_TASK INSTRUCTIONS_
Would you reproduce exactly the lines below from the one holding "then there is" through the one holding "on $(u,i)$. Since", inclusive, and no others?
[[ DATASET EXTRACT, beginning ]]
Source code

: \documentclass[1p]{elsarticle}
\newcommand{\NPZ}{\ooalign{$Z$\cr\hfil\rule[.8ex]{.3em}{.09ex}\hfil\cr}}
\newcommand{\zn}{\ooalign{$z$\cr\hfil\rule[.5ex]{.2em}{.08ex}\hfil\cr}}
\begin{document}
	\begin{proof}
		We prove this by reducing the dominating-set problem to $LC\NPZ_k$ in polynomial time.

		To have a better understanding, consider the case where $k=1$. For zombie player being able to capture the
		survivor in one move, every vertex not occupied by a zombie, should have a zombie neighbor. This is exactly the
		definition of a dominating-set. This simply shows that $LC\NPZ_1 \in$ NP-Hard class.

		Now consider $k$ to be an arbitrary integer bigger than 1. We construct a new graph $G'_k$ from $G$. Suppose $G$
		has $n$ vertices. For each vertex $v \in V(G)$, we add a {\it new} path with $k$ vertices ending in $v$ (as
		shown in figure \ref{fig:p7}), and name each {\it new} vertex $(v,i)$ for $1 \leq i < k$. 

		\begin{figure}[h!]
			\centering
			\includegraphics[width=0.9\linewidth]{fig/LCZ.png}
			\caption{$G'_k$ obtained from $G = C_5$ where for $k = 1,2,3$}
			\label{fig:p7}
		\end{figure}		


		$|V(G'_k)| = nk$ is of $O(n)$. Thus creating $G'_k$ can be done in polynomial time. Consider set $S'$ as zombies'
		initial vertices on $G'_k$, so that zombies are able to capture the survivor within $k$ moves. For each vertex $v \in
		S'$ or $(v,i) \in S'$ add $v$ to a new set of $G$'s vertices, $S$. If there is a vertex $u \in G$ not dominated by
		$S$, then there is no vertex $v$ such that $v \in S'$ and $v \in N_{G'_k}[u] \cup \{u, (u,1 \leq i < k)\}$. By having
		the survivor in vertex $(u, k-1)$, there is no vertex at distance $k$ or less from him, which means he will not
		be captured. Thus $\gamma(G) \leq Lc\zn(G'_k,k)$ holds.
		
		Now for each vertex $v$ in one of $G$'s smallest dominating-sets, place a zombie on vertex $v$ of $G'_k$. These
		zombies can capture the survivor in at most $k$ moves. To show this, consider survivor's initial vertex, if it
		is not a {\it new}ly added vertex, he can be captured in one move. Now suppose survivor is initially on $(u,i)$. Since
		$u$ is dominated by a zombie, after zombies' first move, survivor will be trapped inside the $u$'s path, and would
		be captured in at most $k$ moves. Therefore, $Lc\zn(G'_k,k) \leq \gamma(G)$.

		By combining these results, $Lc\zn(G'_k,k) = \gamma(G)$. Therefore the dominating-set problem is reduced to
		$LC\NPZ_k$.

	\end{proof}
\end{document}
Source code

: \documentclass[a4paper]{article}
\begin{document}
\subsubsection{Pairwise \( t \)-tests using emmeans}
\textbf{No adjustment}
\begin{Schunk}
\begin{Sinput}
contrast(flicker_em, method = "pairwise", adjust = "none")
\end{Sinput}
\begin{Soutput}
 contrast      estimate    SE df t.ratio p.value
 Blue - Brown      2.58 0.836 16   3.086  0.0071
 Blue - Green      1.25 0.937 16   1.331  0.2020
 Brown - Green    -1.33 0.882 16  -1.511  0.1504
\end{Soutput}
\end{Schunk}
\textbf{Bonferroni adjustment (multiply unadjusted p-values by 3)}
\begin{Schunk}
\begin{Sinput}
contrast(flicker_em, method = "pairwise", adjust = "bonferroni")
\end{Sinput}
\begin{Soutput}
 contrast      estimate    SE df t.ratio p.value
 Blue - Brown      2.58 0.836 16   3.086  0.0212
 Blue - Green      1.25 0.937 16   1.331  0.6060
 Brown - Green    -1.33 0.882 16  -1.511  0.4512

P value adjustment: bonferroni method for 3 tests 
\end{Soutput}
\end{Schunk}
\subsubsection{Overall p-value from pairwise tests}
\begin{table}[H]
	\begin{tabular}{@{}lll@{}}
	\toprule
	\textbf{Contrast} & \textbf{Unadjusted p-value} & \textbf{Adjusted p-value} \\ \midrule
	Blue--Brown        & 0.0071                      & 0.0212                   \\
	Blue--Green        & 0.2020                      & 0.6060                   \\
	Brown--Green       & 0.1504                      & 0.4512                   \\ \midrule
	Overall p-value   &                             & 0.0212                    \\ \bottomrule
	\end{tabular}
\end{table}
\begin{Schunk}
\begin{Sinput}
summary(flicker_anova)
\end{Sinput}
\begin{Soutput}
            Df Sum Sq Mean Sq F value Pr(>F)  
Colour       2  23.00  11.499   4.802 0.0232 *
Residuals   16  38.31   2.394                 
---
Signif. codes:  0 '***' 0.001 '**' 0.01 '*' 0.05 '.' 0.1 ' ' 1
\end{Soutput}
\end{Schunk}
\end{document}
[[ DATASET EXTRACT, end ]]
_REPLY TO THE EXERCISE_
		$S$, then there is no vertex $v$ such that $v \in S'$ and $v \in N_{G'_k}[u] \cup \{u, (u,1 \leq i < k)\}$. By having
		the survivor in vertex $(u, k-1)$, there is no vertex at distance $k$ or less from him, which means he will not
		be captured. Thus $\gamma(G) \leq Lc\zn(G'_k,k)$ holds.
		
		Now for each vertex $v$ in one of $G$'s smallest dominating-sets, place a zombie on vertex $v$ of $G'_k$. These
		zombies can capture the survivor in at most $k$ moves. To show this, consider survivor's initial vertex, if it
		is not a {\it new}ly added vertex, he can be captured in one move. Now suppose survivor is initially on $(u,i)$. Since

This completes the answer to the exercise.